Indexation clauses that link rents to the consumer price index (CPI) have long been common in commercial lease agreements. After receiving only little attention in past years due to rather moderate index changes, such clauses are becoming increasingly significant as high inflation means the revenue commercial tenants can generate is often unable to keep pace with the scale and frequency of rent increases.
Legal basis for the agreement of indexation clauses
Whether or not indexation clauses are permitted in commercial lease agreements is primarily determined on the basis of the Price Clause Act (Preisklauselgesetz, “PrKG”). According to this Act, indexation clauses are lawful if (i) they are sufficiently specific, (ii) the relevant agreement has been concluded for a period of at least ten years or the landlord waives the right of ordinary termination for this period/the tenant has the right to extend the term of the agreement to at least ten years, (iii) the rent is determined by the change in the CPI or a price index prepared by a state statistical office or the Statistical Office of the European Community and (iv) the parties are not unreasonably disadvantaged by the agreed clause. Such a disadvantage exists in particular if an increase in prices results in a rent increase but a drop in prices does not result in a rent reduction (so called ‘upwards only’ clauses). If an indexation clause violates the above requirements, it is considered to be invalid as of the time of the legally binding determination of the violation.
However, the PrKG does not contain any provisions that place a limit on rent adjustments in the event of an unusually large change in the index. Moreover, commercial lease agreements rarely provide for such clauses either, because there has been little reason to do so to date.

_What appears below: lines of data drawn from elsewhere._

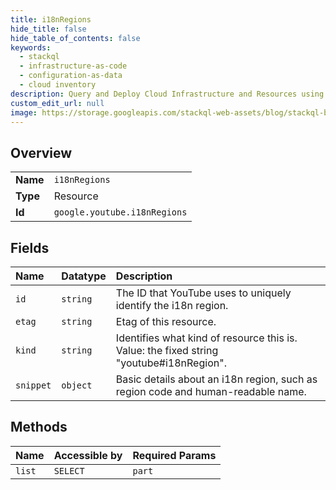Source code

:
 ```yaml
---
title: i18nRegions
hide_title: false
hide_table_of_contents: false
keywords:
  - stackql
  - infrastructure-as-code
  - configuration-as-data
  - cloud inventory
description: Query and Deploy Cloud Infrastructure and Resources using SQL
custom_edit_url: null
image: https://storage.googleapis.com/stackql-web-assets/blog/stackql-blog-post-featured-image.png
---
```

  
    

## Overview
<table><tbody>
<tr><td><b>Name</b></td><td><code>i18nRegions</code></td></tr>
<tr><td><b>Type</b></td><td>Resource</td></tr>
<tr><td><b>Id</b></td><td><code>google.youtube.i18nRegions</code></td></tr>
</tbody></table>

## Fields
| Name | Datatype | Description |
|:-----|:---------|:------------|
| `id` | `string` | The ID that YouTube uses to uniquely identify the i18n region. |
| `etag` | `string` | Etag of this resource. |
| `kind` | `string` | Identifies what kind of resource this is. Value: the fixed string "youtube#i18nRegion". |
| `snippet` | `object` | Basic details about an i18n region, such as region code and human-readable name. |
## Methods
| Name | Accessible by | Required Params |
|:-----|:--------------|:----------------|
| `list` | `SELECT` | `part` |
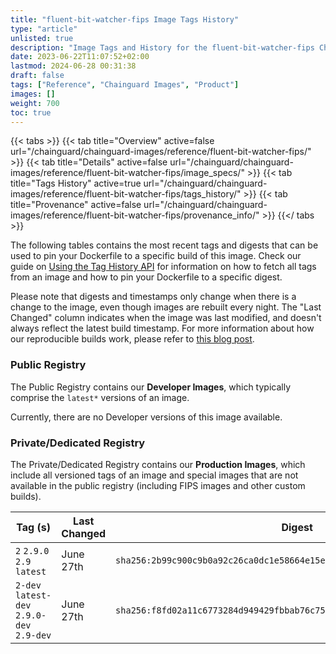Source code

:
 ```yaml
---
title: "fluent-bit-watcher-fips Image Tags History"
type: "article"
unlisted: true
description: "Image Tags and History for the fluent-bit-watcher-fips Chainguard Image"
date: 2023-06-22T11:07:52+02:00
lastmod: 2024-06-28 00:31:38
draft: false
tags: ["Reference", "Chainguard Images", "Product"]
images: []
weight: 700
toc: true
---
```


{{< tabs >}}
{{< tab title="Overview" active=false url="/chainguard/chainguard-images/reference/fluent-bit-watcher-fips/" >}}
{{< tab title="Details" active=false url="/chainguard/chainguard-images/reference/fluent-bit-watcher-fips/image_specs/" >}}
{{< tab title="Tags History" active=true url="/chainguard/chainguard-images/reference/fluent-bit-watcher-fips/tags_history/" >}}
{{< tab title="Provenance" active=false url="/chainguard/chainguard-images/reference/fluent-bit-watcher-fips/provenance_info/" >}}
{{</ tabs >}}

The following tables contains the most recent tags and digests that can be used to pin your Dockerfile to a specific build of this image. Check our guide on [Using the Tag History API](/chainguard/chainguard-images/using-the-tag-history-api/) for information on how to fetch all tags from an image and how to pin your Dockerfile to a specific digest.

Please note that digests and timestamps only change when there is a change to the image, even though images are rebuilt every night. The "Last Changed" column indicates when the image was last modified, and doesn't always reflect the latest build timestamp. For more information about how our reproducible builds work, please refer to [this blog post](https://www.chainguard.dev/unchained/reproducing-chainguards-reproducible-image-builds).

### Public Registry
The Public Registry contains our **Developer Images**, which typically comprise the `latest*` versions of an image.

Currently, there are no Developer versions of this image available.

### Private/Dedicated Registry
The Private/Dedicated Registry contains our **Production Images**, which include all versioned tags of an image and special images that are not available in the public registry (including FIPS images and other custom builds).

| Tag (s)                                     | Last Changed | Digest                                                                    |
|---------------------------------------------|--------------|---------------------------------------------------------------------------|
|  `2` `2.9.0` `2.9` `latest`                 | June 27th    | `sha256:2b99c900c9b0a92c26ca0dc1e58664e15e6491e3b23e1f7884ffe9bc0e9a5c66` |
|  `2-dev` `latest-dev` `2.9.0-dev` `2.9-dev` | June 27th    | `sha256:f8fd02a11c6773284d949429fbbab76c75b5bb939a5858471b42ae5386979a9b` |

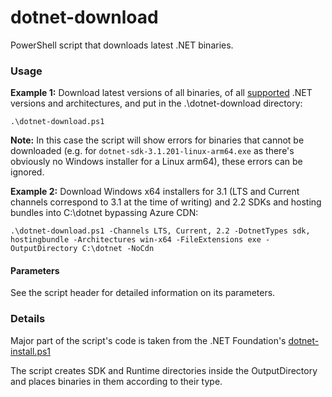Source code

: # dotnet-download
PowerShell script that downloads latest .NET binaries.

### Usage
**Example 1:** Download latest versions of all binaries, of all [supported](https://dotnet.microsoft.com/download/dotnet-core) .NET versions and architectures, and put in the .\dotnet-download directory:
```
.\dotnet-download.ps1
```
**Note:** In this case the script will show errors for binaries that cannot be downloaded (e.g. for `dotnet-sdk-3.1.201-linux-arm64.exe` as there's obviously no Windows installer for a Linux arm64), these errors can be ignored.

**Example 2:** Download Windows x64 installers for 3.1 (LTS and Current channels correspond to 3.1 at the time of writing) and 2.2 SDKs and hosting bundles into C:\dotnet bypassing Azure CDN:
```
.\dotnet-download.ps1 -Channels LTS, Current, 2.2 -DotnetTypes sdk, hostingbundle -Architectures win-x64 -FileExtensions exe -OutputDirectory C:\dotnet -NoCdn
```

#### Parameters
See the script header for detailed information on its parameters.

### Details
Major part of the script's code is taken from the .NET Foundation's [dotnet-install.ps1](https://dotnet.microsoft.com/download/dotnet-core/scripts)

The script creates SDK and Runtime directories inside the OutputDirectory and places binaries in them according to their type.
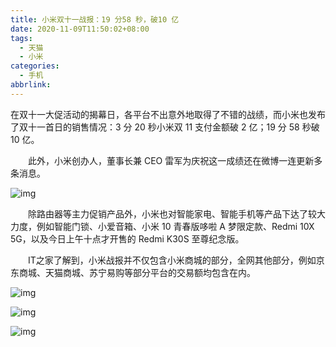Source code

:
 ```yaml
---
title: 小米双十一战报：19 分58 秒，破10 亿
date: 2020-11-09T11:50:02+08:00
tags:
  - 天猫
  - 小米
categories:
  - 手机
abbrlink:
---
```


在双十一大促活动的揭幕日，各平台不出意外地取得了不错的战绩，而小米也发布了双十一首日的销售情况：3 分 20 秒小米双 11 支付金额破 2 亿；19 分 58 秒破 10 亿。

　　此外，小米创办人，董事长兼 CEO 雷军为庆祝这一成绩还在微博一连更新多条消息。

![img](https://cdn.jsdelivr.net/gh/yakeing/Documentation@main/Hexo/images/53da-kcieyvz1532561.jpg)

　　除路由器等主力促销产品外，小米也对智能家电、智能手机等产品下达了较大力度，例如智能门锁、小爱音箱、小米 10 青春版哆啦 A 梦限定款、Redmi 10X 5G，以及今日上午十点才开售的 Redmi K30S 至尊纪念版。

　　IT之家了解到，小米战报并不仅包含小米商城的部分，全网其他部分，例如京东商城、天猫商城、苏宁易购等部分平台的交易额均包含在内。

![img](https://cdn.jsdelivr.net/gh/yakeing/Documentation@main/Hexo/images/a137-kcieyvz1510747.jpg)

![img](https://cdn.jsdelivr.net/gh/yakeing/Documentation@main/Hexo/images/a48d-kcieyvz1532587.jpg)

![img](https://cdn.jsdelivr.net/gh/yakeing/Documentation@main/Hexo/images/5fa9-kcieyvz1510766.jpg)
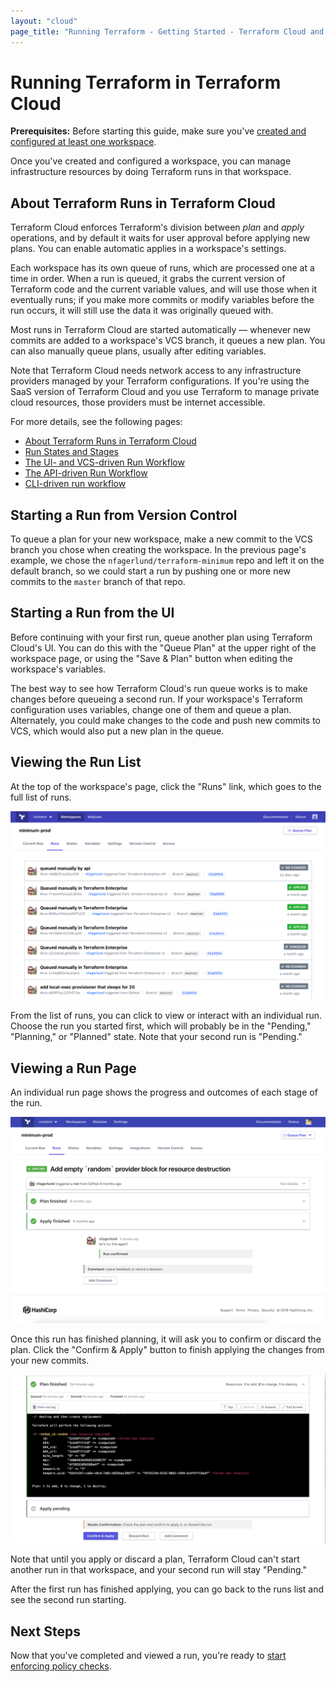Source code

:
 ```yaml
---
layout: "cloud"
page_title: "Running Terraform - Getting Started - Terraform Cloud and Terraform Enterprise"
---
```


# Running Terraform in Terraform Cloud

**Prerequisites:** Before starting this guide, make sure you've [created and configured at least one workspace](./workspaces.html).

Once you've created and configured a workspace, you can manage infrastructure resources by doing Terraform runs in that workspace.


## About Terraform Runs in Terraform Cloud

Terraform Cloud enforces Terraform's division between _plan_ and _apply_ operations, and by default it waits for user approval before applying new plans. You can enable automatic applies in a workspace's settings.

Each workspace has its own queue of runs, which are processed one at a time in order. When a run is queued, it grabs the current version of Terraform code and the current variable values, and will use those when it eventually runs; if you make more commits or modify variables before the run occurs, it will still use the data it was originally queued with.

Most runs in Terraform Cloud are started automatically — whenever new commits are added to a workspace's VCS branch, it queues a new plan. You can also manually queue plans, usually after editing variables.

Note that Terraform Cloud needs network access to any infrastructure providers managed by your Terraform configurations. If you're using the SaaS version of Terraform Cloud and you use Terraform to manage private cloud resources, those providers must be internet accessible.

For more details, see the following pages:

- [About Terraform Runs in Terraform Cloud](../run/index.html)
- [Run States and Stages](../run/states.html)
- [The UI- and VCS-driven Run Workflow](../run/ui.html)
- [The API-driven Run Workflow](../run/api.html)
- [CLI-driven run workflow](../run/cli.html)

## Starting a Run from Version Control

To queue a plan for your new workspace, make a new commit to the VCS branch you chose when creating the workspace. In the previous page's example, we chose the `nfagerlund/terraform-minimum` repo and left it on the default branch, so we could start a run by pushing one or more new commits to the `master` branch of that repo.

## Starting a Run from the UI

Before continuing with your first run, queue another plan using Terraform Cloud's UI. You can do this with the "Queue Plan" at the upper right of the workspace page, or using the "Save & Plan" button when editing the workspace's variables.

The best way to see how Terraform Cloud's run queue works is to make changes before queueing a second run. If your workspace's Terraform configuration uses variables, change one of them and queue a plan. Alternately, you could make changes to the code and push new commits to VCS, which would also put a new plan in the queue.

## Viewing the Run List

At the top of the workspace's page, click the "Runs" link, which goes to the full list of runs.

![runs list](../run/images/runs-list.png)

From the list of runs, you can click to view or interact with an individual run. Choose the run you started first, which will probably be in the "Pending," "Planning," or "Planned" state. Note that your second run is "Pending."

## Viewing a Run Page

An individual run page shows the progress and outcomes of each stage of the run.

![a run page](../run/images/runs-run-page.png)

Once this run has finished planning, it will ask you to confirm or discard the plan. Click the "Confirm & Apply" button to finish applying the changes from your new commits.

![confirm button](../run/images/runs-confirm.png)

Note that until you apply or discard a plan, Terraform Cloud can't start another run in that workspace, and your second run will stay "Pending."

After the first run has finished applying, you can go back to the runs list and see the second run starting.

## Next Steps

Now that you've completed and viewed a run, you're ready to [start enforcing policy checks](./policies.html).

What options do the affected tenants have?
Ultimately, termination for cause without notice (section 543 Civil Code (Bürgerliches Gesetzbuch, “BGB”)) is likely to be impermissible, since the interference with the agreement is not attributable to the landlord – let alone the landlord’s fault – but is rather due to external circumstances beyond the parties’ control. Moreover, it is rarely in the interest of the parties to terminate leases prematurely when more flexible solutions can be found instead.
One option that can be considered is asserting a claim for amendment of the agreement according to the principles of interference with the basis of the transaction (section 313 BGB). Such interference is deemed to have taken place if (i) circumstances that became the basis of the agreement have subsequently changed significantly (so called factual element), (ii) the parties would not have concluded the agreement or would have concluded it with different content had they foreseen this change (so called hypothetical element) and (iii) the party demanding the amendment cannot, taking account of all the circumstances of the specific case, reasonably be required to adhere to the unchanged agreement (so called normative element).
The Federal Court of Justice has not yet clarified whether the principles of interference with the basis of the transaction apply in cases involving dynamic changes in the CPI. It is true that in cases where an agreement did not contain an indexation clause, the court ruled that the risk of an usual decrease in purchasing power is generally borne by the tenant, so that such a decrease does not trigger any rights under section 313 BGB and consequently does not provide the basis for interpreting the lease as if it contained an indexation clause. However, no conclusions can be drawn from this for scenarios in which the agreed indexation clauses ultimately prove to be “too effective”.
It is ultimately unlikely that the principles developed in the context of the COVID-19 pandemic can be applied. Firstly, the pandemic situation was an unexpected, singular event for which parties typically made no contractual provisions, while inflation is usually subject to fluctuation. Secondly, it is doubtful whether the effects of the COVID-19 pandemic are comparable to those of high inflation. Whereas in the coronavirus cases it was at times not possible to use the leased premises at all or only to a very limited extent – so that what was received in exchange for the rent had essentially been reduced in value – rent increases based on an indexation clause can be (at least partially) offset by increasing sales or passing the higher costs on to customers.
All things considered, there are probably better arguments for not applying the principles of section 313 BGB:
Amending the agreement by mutual consent
Since this means that neither the premature termination of the agreement nor a claim for amendment according to the principles of interference with the basis of the transaction is likely an option, it is up to the parties to reach agreements on the amendment of the lease, which take their respective interests adequately into account. There are many ways of doing this, but they all raise numerous legal questions.
Summary and conclusion
Since the legislator has not yet laid down any provisions governing an unusually large change in the CPI and the Federal Court of Justice has not yet ruled on the associated legal issues, it is up to the parties to ensure that indexation clauses are amended appropriately. When doing this, they must in particular stay within the limits set by the PrKG. They must also ensure that the contractual amendments do not violate the statutory written form requirements, which would result in a right to terminate the agreement prematurely. This ultimately represents a stress test for many lease agreements – with both parties facing opportunities and risks in equal measure.